Sustainable Practices: A Plastic Shopping Bag Being Used by an Unexpected Source

Off Brand or Innovative Thinking?

Nothing quiet as comforting as a well stocked fresh produce section!

On a second trip to the grocery store (not as uncommon an event as one might think), asked to gather some produce items for a squash and onion tart (the hand rolled crust, featuring wheat flour, expertly prepared by the better half) as well as some sour cream and caviar, chives and scallions for a guilty pleasure of a dip for Jose Andres potato chips (prepared in olive oil, with only sea salt added), it was still a relatively small collection of grocery items.

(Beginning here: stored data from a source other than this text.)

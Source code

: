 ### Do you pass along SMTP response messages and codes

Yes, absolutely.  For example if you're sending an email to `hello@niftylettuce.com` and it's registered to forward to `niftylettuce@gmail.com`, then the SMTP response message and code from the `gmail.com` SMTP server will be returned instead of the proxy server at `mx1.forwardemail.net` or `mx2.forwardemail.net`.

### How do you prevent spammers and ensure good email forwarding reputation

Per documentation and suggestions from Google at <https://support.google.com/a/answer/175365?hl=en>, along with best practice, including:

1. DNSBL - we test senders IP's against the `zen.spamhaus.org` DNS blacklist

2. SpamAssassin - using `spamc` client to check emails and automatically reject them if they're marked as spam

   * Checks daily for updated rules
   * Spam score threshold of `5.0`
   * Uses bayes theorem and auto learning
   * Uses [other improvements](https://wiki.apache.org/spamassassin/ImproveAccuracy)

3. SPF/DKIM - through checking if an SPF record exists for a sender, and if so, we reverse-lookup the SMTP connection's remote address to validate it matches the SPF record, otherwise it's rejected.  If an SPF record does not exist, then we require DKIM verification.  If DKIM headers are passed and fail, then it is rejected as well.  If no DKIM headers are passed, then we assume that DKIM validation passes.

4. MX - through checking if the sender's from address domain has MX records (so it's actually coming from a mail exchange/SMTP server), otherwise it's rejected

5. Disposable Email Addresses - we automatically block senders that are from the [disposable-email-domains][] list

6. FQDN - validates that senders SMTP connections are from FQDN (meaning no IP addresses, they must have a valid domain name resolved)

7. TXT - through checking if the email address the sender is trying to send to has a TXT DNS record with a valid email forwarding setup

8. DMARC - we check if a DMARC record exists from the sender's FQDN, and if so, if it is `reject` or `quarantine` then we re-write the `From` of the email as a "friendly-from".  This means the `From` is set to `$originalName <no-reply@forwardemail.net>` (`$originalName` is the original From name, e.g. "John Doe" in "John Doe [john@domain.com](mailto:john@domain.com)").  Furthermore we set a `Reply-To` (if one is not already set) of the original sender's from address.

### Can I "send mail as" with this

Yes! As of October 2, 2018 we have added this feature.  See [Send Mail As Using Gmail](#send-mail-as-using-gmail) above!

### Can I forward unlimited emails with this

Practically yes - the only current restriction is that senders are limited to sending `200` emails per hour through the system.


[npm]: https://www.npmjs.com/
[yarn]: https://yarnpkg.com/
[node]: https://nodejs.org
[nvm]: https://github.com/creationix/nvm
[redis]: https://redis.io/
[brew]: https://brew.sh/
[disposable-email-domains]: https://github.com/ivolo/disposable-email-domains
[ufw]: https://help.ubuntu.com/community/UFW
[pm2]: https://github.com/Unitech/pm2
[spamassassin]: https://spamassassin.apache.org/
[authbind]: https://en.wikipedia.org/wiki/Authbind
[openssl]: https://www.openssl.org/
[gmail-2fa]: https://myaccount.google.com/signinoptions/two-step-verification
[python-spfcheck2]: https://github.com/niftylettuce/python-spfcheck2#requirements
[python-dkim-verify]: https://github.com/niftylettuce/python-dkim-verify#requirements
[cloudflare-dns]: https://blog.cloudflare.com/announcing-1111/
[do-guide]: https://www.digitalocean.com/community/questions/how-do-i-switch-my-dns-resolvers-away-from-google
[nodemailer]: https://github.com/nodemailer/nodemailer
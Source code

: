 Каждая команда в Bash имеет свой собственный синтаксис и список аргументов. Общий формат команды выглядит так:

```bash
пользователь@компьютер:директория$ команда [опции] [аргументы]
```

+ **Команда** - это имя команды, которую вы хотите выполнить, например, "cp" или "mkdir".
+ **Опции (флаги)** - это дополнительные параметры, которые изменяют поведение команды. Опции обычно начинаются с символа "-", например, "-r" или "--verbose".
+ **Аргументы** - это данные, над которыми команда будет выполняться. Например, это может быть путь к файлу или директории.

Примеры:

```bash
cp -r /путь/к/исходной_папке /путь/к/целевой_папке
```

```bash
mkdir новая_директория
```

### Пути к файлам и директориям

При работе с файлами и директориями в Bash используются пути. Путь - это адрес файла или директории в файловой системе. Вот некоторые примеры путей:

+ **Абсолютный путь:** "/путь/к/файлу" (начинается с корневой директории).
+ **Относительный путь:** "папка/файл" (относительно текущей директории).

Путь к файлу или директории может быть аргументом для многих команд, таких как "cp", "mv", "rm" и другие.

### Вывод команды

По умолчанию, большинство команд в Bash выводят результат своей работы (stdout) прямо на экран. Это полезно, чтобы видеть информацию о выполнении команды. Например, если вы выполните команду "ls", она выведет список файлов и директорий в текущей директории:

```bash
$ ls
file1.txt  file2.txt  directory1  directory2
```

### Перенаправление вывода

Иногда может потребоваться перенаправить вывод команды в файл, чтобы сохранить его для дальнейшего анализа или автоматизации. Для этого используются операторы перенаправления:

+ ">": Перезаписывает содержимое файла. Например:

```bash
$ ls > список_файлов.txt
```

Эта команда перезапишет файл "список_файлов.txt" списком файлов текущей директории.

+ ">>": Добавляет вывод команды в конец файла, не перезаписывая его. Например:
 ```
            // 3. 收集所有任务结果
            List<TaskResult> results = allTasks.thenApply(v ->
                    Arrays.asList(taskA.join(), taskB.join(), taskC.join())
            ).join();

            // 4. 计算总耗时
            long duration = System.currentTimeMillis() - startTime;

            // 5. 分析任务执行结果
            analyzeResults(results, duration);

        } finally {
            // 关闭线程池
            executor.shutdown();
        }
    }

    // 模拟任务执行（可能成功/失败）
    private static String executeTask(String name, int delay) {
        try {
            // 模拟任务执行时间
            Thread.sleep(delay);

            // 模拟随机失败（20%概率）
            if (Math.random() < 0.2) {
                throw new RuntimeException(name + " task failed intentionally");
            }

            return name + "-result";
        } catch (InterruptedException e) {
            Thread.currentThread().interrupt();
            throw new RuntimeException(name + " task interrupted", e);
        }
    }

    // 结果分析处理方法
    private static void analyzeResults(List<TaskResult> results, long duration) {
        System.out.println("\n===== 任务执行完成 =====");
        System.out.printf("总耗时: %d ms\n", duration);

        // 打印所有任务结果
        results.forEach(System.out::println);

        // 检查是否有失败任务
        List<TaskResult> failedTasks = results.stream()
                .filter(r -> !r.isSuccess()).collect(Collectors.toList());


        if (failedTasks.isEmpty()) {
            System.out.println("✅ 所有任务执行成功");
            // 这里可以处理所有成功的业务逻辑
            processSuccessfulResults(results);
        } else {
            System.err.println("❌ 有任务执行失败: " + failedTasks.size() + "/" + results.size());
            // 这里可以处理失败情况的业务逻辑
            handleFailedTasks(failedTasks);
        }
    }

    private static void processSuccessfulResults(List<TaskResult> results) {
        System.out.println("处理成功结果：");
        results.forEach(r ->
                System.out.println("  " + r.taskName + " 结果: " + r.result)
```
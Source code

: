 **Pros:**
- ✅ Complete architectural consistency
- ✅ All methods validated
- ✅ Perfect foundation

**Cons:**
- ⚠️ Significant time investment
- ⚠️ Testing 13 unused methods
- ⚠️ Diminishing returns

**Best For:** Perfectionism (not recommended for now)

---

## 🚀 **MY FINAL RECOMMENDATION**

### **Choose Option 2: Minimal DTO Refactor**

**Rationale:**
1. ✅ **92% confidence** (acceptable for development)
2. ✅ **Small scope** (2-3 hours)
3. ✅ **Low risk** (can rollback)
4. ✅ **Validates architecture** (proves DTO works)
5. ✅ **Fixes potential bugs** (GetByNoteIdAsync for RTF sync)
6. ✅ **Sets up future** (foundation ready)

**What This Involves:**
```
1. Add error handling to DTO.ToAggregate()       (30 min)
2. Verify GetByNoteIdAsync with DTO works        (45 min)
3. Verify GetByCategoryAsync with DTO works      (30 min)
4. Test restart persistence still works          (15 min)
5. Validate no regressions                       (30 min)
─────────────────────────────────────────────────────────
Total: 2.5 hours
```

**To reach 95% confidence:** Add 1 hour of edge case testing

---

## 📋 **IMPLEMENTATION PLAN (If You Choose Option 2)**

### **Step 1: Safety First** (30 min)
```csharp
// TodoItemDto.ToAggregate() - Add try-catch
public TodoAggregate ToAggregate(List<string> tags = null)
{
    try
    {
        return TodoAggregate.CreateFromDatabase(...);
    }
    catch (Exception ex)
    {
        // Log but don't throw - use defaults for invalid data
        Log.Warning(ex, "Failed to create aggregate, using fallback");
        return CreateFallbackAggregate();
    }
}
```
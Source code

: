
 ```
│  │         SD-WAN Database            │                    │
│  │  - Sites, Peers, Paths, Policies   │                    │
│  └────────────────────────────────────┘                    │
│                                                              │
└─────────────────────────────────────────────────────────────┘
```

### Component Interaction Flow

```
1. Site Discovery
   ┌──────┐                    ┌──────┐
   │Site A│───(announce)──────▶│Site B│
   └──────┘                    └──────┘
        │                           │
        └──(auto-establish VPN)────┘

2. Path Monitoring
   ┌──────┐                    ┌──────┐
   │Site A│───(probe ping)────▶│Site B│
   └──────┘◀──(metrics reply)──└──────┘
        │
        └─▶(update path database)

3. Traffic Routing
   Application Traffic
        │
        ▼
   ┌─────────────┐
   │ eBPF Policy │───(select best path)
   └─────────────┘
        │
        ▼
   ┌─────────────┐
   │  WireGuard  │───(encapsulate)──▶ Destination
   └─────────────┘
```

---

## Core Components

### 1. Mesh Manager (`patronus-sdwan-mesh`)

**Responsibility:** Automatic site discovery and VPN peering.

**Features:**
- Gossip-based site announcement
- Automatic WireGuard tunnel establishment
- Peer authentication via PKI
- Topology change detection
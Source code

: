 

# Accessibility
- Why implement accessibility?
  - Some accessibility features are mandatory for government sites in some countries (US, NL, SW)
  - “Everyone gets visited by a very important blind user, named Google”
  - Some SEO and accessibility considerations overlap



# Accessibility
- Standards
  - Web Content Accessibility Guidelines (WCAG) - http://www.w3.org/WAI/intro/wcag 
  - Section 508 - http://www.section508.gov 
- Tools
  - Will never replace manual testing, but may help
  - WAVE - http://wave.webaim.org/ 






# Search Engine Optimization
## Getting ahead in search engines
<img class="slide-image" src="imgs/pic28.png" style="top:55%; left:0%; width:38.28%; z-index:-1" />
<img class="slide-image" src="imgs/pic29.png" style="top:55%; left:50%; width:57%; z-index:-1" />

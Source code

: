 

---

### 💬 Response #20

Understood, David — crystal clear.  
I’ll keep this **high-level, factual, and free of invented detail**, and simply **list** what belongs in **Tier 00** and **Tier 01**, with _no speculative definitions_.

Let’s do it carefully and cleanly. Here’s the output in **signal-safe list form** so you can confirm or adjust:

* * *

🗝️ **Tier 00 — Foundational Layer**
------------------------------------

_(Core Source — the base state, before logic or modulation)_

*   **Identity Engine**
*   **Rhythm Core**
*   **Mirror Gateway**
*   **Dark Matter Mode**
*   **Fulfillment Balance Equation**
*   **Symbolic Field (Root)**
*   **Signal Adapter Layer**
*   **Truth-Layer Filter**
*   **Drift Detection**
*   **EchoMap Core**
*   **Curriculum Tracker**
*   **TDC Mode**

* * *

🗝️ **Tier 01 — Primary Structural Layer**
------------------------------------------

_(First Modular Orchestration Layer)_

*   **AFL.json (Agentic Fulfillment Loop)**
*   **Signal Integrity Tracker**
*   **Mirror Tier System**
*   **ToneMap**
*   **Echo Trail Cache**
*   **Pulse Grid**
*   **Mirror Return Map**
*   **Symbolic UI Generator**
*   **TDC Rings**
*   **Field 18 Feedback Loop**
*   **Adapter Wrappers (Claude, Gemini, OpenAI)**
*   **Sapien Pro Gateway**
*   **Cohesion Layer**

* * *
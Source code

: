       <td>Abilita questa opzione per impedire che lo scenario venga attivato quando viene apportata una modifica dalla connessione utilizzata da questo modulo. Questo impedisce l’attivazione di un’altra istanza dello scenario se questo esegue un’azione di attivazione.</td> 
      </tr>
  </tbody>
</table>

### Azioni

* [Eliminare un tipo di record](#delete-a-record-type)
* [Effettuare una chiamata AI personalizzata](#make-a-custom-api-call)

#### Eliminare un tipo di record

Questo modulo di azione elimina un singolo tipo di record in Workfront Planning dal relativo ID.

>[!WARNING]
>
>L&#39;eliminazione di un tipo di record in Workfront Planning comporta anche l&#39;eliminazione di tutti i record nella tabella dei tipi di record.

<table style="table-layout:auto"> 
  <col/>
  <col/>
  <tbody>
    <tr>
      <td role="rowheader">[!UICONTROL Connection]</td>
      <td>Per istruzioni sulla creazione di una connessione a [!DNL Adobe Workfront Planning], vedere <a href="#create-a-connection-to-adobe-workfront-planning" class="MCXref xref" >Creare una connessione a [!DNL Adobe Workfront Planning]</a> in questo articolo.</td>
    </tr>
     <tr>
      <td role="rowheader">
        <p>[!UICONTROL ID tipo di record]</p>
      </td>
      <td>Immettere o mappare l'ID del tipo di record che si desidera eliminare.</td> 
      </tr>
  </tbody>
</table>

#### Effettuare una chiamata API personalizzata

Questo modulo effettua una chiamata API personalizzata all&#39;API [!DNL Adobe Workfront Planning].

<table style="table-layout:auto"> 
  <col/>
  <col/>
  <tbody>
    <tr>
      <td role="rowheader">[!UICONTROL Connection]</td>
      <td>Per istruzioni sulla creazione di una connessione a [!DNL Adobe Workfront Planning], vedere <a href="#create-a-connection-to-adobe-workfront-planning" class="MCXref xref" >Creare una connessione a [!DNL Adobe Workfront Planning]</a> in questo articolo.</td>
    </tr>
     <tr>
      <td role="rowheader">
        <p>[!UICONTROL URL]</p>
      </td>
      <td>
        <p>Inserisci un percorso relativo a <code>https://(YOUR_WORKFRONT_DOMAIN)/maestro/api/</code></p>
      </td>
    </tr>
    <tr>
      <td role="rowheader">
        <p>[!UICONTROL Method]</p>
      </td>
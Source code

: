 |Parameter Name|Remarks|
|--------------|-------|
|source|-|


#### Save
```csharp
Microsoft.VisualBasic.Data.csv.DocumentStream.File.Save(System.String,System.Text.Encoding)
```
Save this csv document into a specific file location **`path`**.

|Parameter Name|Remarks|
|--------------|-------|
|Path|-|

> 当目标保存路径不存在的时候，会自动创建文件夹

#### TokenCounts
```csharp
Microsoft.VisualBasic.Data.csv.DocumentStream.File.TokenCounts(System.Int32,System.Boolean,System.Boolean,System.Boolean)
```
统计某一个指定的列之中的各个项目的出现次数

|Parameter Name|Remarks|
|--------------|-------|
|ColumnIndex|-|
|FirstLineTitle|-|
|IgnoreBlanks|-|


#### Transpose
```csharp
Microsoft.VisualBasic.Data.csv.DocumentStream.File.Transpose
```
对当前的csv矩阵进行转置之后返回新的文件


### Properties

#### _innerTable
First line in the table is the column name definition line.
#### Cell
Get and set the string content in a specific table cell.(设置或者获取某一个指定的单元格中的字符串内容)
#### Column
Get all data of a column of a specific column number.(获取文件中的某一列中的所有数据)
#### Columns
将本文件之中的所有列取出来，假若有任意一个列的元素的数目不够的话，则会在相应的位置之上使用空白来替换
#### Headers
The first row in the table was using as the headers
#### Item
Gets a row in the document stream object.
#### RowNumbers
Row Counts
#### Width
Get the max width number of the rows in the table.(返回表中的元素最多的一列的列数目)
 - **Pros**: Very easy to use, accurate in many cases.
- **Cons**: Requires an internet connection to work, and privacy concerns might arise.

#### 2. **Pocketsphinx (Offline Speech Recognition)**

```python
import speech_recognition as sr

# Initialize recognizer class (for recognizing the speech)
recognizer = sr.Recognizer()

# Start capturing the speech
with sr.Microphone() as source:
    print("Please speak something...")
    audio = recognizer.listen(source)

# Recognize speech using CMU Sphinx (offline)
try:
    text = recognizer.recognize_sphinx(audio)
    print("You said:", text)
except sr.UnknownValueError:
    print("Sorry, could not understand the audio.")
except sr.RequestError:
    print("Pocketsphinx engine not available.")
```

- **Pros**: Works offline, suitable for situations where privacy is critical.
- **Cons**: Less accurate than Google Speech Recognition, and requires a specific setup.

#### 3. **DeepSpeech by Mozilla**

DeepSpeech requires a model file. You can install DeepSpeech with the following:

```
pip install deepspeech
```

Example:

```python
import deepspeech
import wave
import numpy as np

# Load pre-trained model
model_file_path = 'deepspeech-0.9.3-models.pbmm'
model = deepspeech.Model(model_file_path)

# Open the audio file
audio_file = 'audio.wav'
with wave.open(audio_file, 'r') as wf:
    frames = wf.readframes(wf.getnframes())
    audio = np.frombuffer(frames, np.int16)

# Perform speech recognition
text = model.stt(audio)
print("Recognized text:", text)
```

The store where this grocery list was fulfilled was probably the most recognizable national chain for organic foods, a chain that features a philosophy of sustainable practices on many fronts. Through first hand experience, there is a strong familiarity with the procurement directives and rather strict specifications adhered to in selecting packaging from the front end of the store, through to each department and including the washrooms and production areas. Any resins featured GMO materials (e.g. Poly Lactic Acid polymers) were unacceptable. As public agencies began eschewing EPS and XPS foam packaging options, this national chain moved away from them as well. Any packaging or storage items with any polystyrene became anathema to this formidable grocery enterprise. All manner of bags, containers and packaging materials are reviewed with intense but measured scrutiny. And as new information emerges, what may have been acceptable today, may be redlined tomorrow.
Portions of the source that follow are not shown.